If you can’t get into that position, you will have to turn your fingers out. This may get you into position, but your balance will be compromised, and it will be harder to go more than 5 or 10 feet at a time. Do not get discouraged, and chip away at each section with minimal rest.
Keep in mind that with this standard, the more ‘breaks’ you take, the farther you will have to go (because you’ll have to cross the line, then start behind it each time). If you can do 10-15 feet or more in a stretch, a bit of extra rest will pay off.
Make sure you watch the clock so you can pace your last few ‘sprints’!
If you can’t do any HSPU, the goal is to finish the step ups as fast as possible. Be smart with your breaks and pacing so you can finish strong. Do not get caught up in the moment and come out blazing fast only to get crushed on those last 30 step ups.
If you are shooting to get 1-10 HSPU, you will want to take a break after the lunges and get organized. Take some deep breaths and visualize yourself doing the rep. Remember to create that full body tension!
If you are trying to get 10-40 reps of HSPU, make sure you get on that wall right after finishing the lunges and just get some clean reps on the board. Make this set deliberately small so you can get comfortable with the set up and your judge. Don’t get caught up in what other people are doing (especially if they are banging out large sets). Stick to your plan and watch the clock so you don’t end up resting too much. If you start to struggle, come off the wall, and adjust you resting and sets so you can keep moving deliberately in the later reps.

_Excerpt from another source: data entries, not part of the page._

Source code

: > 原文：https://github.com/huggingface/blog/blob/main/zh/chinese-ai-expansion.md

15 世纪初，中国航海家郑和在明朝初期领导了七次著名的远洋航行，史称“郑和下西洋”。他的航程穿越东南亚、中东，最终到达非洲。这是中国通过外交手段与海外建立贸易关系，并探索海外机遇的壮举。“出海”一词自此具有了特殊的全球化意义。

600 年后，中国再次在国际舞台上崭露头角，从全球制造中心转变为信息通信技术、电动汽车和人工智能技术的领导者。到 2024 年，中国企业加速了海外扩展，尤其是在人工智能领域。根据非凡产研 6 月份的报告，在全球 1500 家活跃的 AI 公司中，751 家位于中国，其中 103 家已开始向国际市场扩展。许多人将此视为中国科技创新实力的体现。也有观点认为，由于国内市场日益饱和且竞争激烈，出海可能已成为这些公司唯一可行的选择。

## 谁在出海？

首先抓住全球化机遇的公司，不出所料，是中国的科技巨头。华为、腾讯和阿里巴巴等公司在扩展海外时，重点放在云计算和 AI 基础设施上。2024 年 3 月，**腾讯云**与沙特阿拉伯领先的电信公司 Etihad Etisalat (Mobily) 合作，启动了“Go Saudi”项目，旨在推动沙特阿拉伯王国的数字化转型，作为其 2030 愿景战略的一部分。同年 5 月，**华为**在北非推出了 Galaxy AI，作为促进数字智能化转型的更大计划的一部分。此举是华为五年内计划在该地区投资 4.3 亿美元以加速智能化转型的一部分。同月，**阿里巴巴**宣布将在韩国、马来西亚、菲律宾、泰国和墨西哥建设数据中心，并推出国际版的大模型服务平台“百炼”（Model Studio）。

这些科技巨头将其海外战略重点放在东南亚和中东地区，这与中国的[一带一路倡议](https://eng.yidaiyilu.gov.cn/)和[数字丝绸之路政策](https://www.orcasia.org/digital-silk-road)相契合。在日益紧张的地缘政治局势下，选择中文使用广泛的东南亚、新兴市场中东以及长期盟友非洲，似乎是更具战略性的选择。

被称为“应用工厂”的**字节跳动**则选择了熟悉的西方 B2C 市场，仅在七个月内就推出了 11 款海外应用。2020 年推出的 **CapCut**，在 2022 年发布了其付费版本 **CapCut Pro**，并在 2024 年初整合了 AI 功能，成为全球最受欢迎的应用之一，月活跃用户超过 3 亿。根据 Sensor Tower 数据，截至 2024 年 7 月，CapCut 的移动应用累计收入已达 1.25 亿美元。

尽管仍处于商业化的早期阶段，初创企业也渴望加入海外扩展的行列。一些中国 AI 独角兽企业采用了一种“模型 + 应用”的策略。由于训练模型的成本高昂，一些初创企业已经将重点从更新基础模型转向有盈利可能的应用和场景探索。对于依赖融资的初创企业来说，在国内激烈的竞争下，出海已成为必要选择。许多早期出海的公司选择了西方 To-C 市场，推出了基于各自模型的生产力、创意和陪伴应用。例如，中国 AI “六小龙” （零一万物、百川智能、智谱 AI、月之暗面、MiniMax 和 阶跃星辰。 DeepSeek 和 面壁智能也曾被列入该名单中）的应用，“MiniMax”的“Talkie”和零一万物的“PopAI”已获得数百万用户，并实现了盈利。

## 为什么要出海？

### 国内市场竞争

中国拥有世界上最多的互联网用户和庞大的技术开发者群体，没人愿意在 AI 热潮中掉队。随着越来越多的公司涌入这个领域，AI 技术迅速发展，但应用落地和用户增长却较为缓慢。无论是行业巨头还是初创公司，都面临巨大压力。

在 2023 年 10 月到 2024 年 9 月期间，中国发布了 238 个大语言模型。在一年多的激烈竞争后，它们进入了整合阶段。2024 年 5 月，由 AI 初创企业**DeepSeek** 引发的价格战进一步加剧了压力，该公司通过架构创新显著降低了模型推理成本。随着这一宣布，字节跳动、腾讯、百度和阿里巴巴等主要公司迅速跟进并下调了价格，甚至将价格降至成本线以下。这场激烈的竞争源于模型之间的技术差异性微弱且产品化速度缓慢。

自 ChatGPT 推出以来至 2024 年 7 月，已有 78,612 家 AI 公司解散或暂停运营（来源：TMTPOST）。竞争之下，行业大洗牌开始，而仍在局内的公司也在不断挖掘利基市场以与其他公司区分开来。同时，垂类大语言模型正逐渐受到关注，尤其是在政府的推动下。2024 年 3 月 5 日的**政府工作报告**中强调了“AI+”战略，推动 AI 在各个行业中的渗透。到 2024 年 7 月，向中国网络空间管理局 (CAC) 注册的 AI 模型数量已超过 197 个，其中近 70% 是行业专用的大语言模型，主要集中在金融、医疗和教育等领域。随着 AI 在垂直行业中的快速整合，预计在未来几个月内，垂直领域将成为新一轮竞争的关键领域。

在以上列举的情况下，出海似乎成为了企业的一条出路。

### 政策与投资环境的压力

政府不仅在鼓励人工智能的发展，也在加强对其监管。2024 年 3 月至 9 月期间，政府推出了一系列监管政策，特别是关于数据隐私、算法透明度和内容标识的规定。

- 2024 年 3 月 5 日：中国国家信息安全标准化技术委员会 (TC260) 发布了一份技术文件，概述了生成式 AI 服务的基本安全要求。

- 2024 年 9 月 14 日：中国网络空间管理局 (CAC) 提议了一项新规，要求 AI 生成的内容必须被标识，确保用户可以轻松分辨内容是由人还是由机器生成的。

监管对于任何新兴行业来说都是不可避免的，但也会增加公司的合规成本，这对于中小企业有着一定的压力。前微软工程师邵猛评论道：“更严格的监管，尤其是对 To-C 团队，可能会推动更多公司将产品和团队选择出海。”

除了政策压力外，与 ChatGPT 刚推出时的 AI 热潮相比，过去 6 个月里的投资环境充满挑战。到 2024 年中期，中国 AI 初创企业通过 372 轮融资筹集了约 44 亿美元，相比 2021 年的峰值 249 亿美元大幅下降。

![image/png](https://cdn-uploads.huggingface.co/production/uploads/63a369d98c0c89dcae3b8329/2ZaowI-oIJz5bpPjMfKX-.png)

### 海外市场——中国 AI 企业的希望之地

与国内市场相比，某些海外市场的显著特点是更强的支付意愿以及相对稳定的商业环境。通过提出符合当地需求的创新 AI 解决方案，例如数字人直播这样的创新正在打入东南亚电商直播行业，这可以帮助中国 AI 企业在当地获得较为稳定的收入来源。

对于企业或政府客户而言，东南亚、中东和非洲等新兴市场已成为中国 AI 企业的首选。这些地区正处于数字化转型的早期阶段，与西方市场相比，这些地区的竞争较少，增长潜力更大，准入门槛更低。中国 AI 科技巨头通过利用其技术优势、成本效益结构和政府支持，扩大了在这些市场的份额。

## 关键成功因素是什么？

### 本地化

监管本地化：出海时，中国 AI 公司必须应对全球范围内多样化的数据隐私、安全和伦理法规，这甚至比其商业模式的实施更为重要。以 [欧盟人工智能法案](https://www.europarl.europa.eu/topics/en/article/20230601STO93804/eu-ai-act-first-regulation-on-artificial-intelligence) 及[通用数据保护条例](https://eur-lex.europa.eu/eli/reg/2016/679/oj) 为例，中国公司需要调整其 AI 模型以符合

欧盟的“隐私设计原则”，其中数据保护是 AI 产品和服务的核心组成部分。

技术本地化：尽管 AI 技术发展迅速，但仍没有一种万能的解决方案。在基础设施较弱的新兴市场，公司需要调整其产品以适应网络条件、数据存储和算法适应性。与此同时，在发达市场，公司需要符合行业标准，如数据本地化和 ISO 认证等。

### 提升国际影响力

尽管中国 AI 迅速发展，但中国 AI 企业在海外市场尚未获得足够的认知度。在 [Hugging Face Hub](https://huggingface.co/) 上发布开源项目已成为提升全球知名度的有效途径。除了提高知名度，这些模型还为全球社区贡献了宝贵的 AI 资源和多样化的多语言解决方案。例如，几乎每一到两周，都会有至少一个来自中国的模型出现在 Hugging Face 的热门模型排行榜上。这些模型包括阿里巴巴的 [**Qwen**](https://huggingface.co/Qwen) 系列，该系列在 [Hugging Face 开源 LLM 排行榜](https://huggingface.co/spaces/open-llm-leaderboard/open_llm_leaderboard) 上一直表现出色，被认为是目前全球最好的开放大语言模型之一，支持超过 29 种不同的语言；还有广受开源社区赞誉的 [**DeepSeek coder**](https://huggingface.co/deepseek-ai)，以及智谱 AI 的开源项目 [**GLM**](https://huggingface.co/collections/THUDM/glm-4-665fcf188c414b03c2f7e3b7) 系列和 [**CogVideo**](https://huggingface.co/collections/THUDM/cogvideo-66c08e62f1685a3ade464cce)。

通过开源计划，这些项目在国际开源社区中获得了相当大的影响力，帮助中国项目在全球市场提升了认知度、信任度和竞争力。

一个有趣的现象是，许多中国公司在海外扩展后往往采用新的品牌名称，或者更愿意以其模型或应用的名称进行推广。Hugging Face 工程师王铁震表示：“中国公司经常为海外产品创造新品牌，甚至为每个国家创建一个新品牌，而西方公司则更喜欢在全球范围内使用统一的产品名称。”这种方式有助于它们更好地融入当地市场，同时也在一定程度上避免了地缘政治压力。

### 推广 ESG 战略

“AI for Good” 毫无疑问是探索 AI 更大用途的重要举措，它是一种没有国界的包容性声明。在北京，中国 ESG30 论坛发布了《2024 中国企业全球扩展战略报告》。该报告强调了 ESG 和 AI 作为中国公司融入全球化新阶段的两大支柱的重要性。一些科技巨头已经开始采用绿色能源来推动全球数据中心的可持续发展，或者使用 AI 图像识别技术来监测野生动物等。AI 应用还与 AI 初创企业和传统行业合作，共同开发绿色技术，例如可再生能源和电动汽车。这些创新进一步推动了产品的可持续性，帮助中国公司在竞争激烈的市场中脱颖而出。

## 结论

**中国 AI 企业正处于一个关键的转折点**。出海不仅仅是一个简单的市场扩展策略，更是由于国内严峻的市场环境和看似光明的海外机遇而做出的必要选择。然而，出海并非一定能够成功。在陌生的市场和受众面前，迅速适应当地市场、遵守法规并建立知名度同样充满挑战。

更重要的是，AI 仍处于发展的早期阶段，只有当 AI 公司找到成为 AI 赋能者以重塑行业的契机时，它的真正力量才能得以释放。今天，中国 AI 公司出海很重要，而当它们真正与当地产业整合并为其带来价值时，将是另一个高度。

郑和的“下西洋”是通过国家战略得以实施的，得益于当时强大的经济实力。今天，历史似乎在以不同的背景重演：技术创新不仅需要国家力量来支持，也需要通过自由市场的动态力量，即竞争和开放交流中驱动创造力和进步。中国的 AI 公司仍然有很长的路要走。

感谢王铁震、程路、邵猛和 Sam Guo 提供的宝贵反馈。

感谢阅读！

If you plan on finishing the HSPU, make sure you stick to your pacing plan for the HSPU. Speed up once you get past the 35 rep mark if you ‘over paced’ (which isn’t likely). Avoid ‘no reps’ like the plague. Get right to the HS walk as soon as you are done. Know that the first walk will be hard, but your shoulders will recover a bit if you have more than 30s to walk. Don’t get frustrated if you lose your balance. Just reset and get right back up for the next push!
Shoes and Belt… and Knee Pads!
You shouldn’t wear Oly shoes or a belt for this one. THAT SAID, some people will benefit on the HSPU by wearing a belt. This allows you to get ‘feedback’ on your abdominal tension and may help you get that first rep (or 3).

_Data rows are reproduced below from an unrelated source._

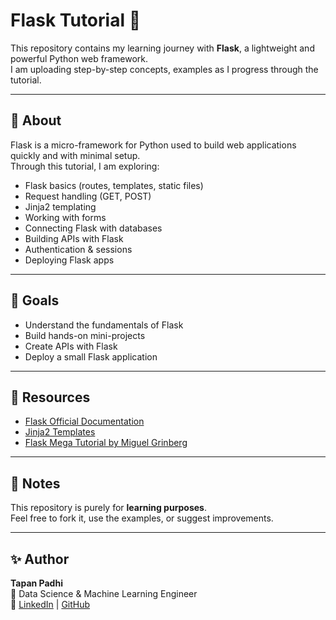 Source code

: # Flask Tutorial 🚀

This repository contains my learning journey with **Flask**, a lightweight and powerful Python web framework.  
I am uploading step-by-step concepts, examples as I progress through the tutorial.  

---

## 📌 About
Flask is a micro-framework for Python used to build web applications quickly and with minimal setup.  
Through this tutorial, I am exploring:
- Flask basics (routes, templates, static files)
- Request handling (GET, POST)
- Jinja2 templating
- Working with forms
- Connecting Flask with databases
- Building APIs with Flask
- Authentication & sessions
- Deploying Flask apps

---

## 🎯 Goals
- Understand the fundamentals of Flask
- Build hands-on mini-projects
- Create APIs with Flask
- Deploy a small Flask application

---

## 📖 Resources
- [Flask Official Documentation](https://flask.palletsprojects.com/)
- [Jinja2 Templates](https://jinja.palletsprojects.com/)
- [Flask Mega Tutorial by Miguel Grinberg](https://blog.miguelgrinberg.com/post/the-flask-mega-tutorial-part-i-hello-world)

---

## 📝 Notes
This repository is purely for **learning purposes**.  
Feel free to fork it, use the examples, or suggest improvements.

---

## ✨ Author
**Tapan Padhi**  
📌 Data Science & Machine Learning Engineer  
🔗 [LinkedIn](https://linkedin.com/in/tapan-kumar-padhii-81b309252/) | [GitHub](https://github.com/<tapand3v3lop3r>)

Wearing knee sleeves or some sort of knee pad is going to be a good idea. This will allow you to come down a bit harder on the lunges, avoiding excess eccentric motion. After the lunges, pull them down over your shins so they aren’t binding you up when doing those.
I don’t think a repeat is going to be a good idea for most people. This amount of lunges and step ups is really going to do a number on your legs.
That said, if you totally botched the pacing of the lunges/step ups, or you did way too many HSPU too fast, you might consider doing it again. Of course… if you paced it right the first time this won’t be an issue.
We can now eliminate 8 movements from what is likely to show up! You now have another week to work on those critical movements. Pull ups (maybe even strict), muscle ups, snatches, thrusters, burpees, box jumps… As soon as you recover from this week, put in the work to set you up for success in the later weeks. Only 2 to go!